Although, dangerously wounded, he found that, unlike the same number of their comrades who lay stretched on the green sward without, his two companions who had been brought to the earth without being killed, were not beyond the reach of hope. With their antagonists, however, it was different; and now that Barry perceived the Kid; or Smith as we shall now call him, was fast approaching his end, in the great anxiety that he felt concerning the fate of his beloved, he knelt beside him and implored him to give him any information that he might possess regarding her, and so atone, before he crossed the threshold of the grave, for any wrong that he might have been instrumental in doing her through the machinations of others.

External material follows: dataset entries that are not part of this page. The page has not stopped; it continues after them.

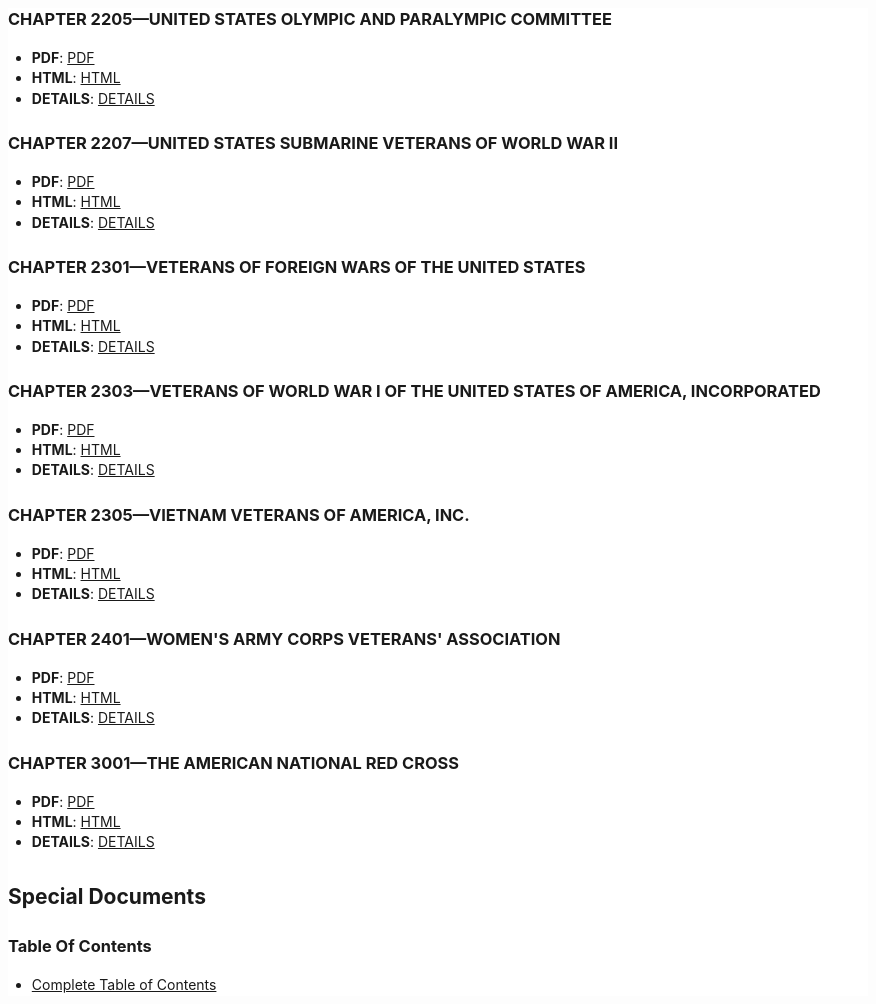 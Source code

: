 ### CHAPTER 2205—UNITED STATES OLYMPIC AND PARALYMPIC COMMITTEE
- **PDF**: [PDF](https://www.govinfo.gov/content/pkg/USCODE-2023-title36/pdf/USCODE-2023-title36-chapter2205.pdf)
- **HTML**: [HTML](https://www.govinfo.gov/content/pkg/USCODE-2023-title36/html/USCODE-2023-title36-chapter2205.htm)
- **DETAILS**: [DETAILS](https://www.govinfo.gov/app/details/USCODE-2023-title36-chapter2205/)

### CHAPTER 2207—UNITED STATES SUBMARINE VETERANS OF WORLD WAR II
- **PDF**: [PDF](https://www.govinfo.gov/content/pkg/USCODE-2023-title36/pdf/USCODE-2023-title36-chapter2207.pdf)
- **HTML**: [HTML](https://www.govinfo.gov/content/pkg/USCODE-2023-title36/html/USCODE-2023-title36-chapter2207.htm)
- **DETAILS**: [DETAILS](https://www.govinfo.gov/app/details/USCODE-2023-title36-chapter2207/)

### CHAPTER 2301—VETERANS OF FOREIGN WARS OF THE UNITED STATES
- **PDF**: [PDF](https://www.govinfo.gov/content/pkg/USCODE-2023-title36/pdf/USCODE-2023-title36-chapter2301.pdf)
- **HTML**: [HTML](https://www.govinfo.gov/content/pkg/USCODE-2023-title36/html/USCODE-2023-title36-chapter2301.htm)
- **DETAILS**: [DETAILS](https://www.govinfo.gov/app/details/USCODE-2023-title36-chapter2301/)

### CHAPTER 2303—VETERANS OF WORLD WAR I OF THE UNITED STATES OF AMERICA, INCORPORATED
- **PDF**: [PDF](https://www.govinfo.gov/content/pkg/USCODE-2023-title36/pdf/USCODE-2023-title36-chapter2303.pdf)
- **HTML**: [HTML](https://www.govinfo.gov/content/pkg/USCODE-2023-title36/html/USCODE-2023-title36-chapter2303.htm)
- **DETAILS**: [DETAILS](https://www.govinfo.gov/app/details/USCODE-2023-title36-chapter2303/)

### CHAPTER 2305—VIETNAM VETERANS OF AMERICA, INC.
- **PDF**: [PDF](https://www.govinfo.gov/content/pkg/USCODE-2023-title36/pdf/USCODE-2023-title36-chapter2305.pdf)
- **HTML**: [HTML](https://www.govinfo.gov/content/pkg/USCODE-2023-title36/html/USCODE-2023-title36-chapter2305.htm)
- **DETAILS**: [DETAILS](https://www.govinfo.gov/app/details/USCODE-2023-title36-chapter2305/)

### CHAPTER 2401—WOMEN'S ARMY CORPS VETERANS' ASSOCIATION
- **PDF**: [PDF](https://www.govinfo.gov/content/pkg/USCODE-2023-title36/pdf/USCODE-2023-title36-chapter2401.pdf)
- **HTML**: [HTML](https://www.govinfo.gov/content/pkg/USCODE-2023-title36/html/USCODE-2023-title36-chapter2401.htm)
- **DETAILS**: [DETAILS](https://www.govinfo.gov/app/details/USCODE-2023-title36-chapter2401/)

### CHAPTER 3001—THE AMERICAN NATIONAL RED CROSS
- **PDF**: [PDF](https://www.govinfo.gov/content/pkg/USCODE-2023-title36/pdf/USCODE-2023-title36-chapter3001.pdf)
- **HTML**: [HTML](https://www.govinfo.gov/content/pkg/USCODE-2023-title36/html/USCODE-2023-title36-chapter3001.htm)
- **DETAILS**: [DETAILS](https://www.govinfo.gov/app/details/USCODE-2023-title36-chapter3001/)

## Special Documents

### Table Of Contents
- [Complete Table of Contents](https://www.govinfo.gov/content/pkg/USCODE-2023-title36/html/USCODE-2023-title36.htm)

The dying man raised his heavy eyelids for a moment and ere they dropped again, managed, as if by one last effort, to point towards the prostrate form of the principal antagonist of our hero, who still lay insensible a short distance from him. His chest labored wildly for a few seconds, but before he could ejaculate a single word, a sudden spirt of blood leaped from his mouth and he was dead. Wilson had passed away more slowly and less perceptibly. From the moment he had been removed to the shed he spoke but once; and that was when he uttered a feeble cry for water. On beholding the latter dead, the stranger, who had lent such timely aid to our hero, regarded the silent form with a curious expression of countenance, and then turned away towards the house. In the meantime, the man who had for so far lain insensible, began to recover slowly. Hitherto, his mask which hid but half his face, leaving his mouth and chin uncovered, had not been removed; but now, as if in some uneasy dream, his trembling hand tore it mechanically away, revealing, to the utter astonishment of Barry, the hooked nose and ghastly countenance of Greaves!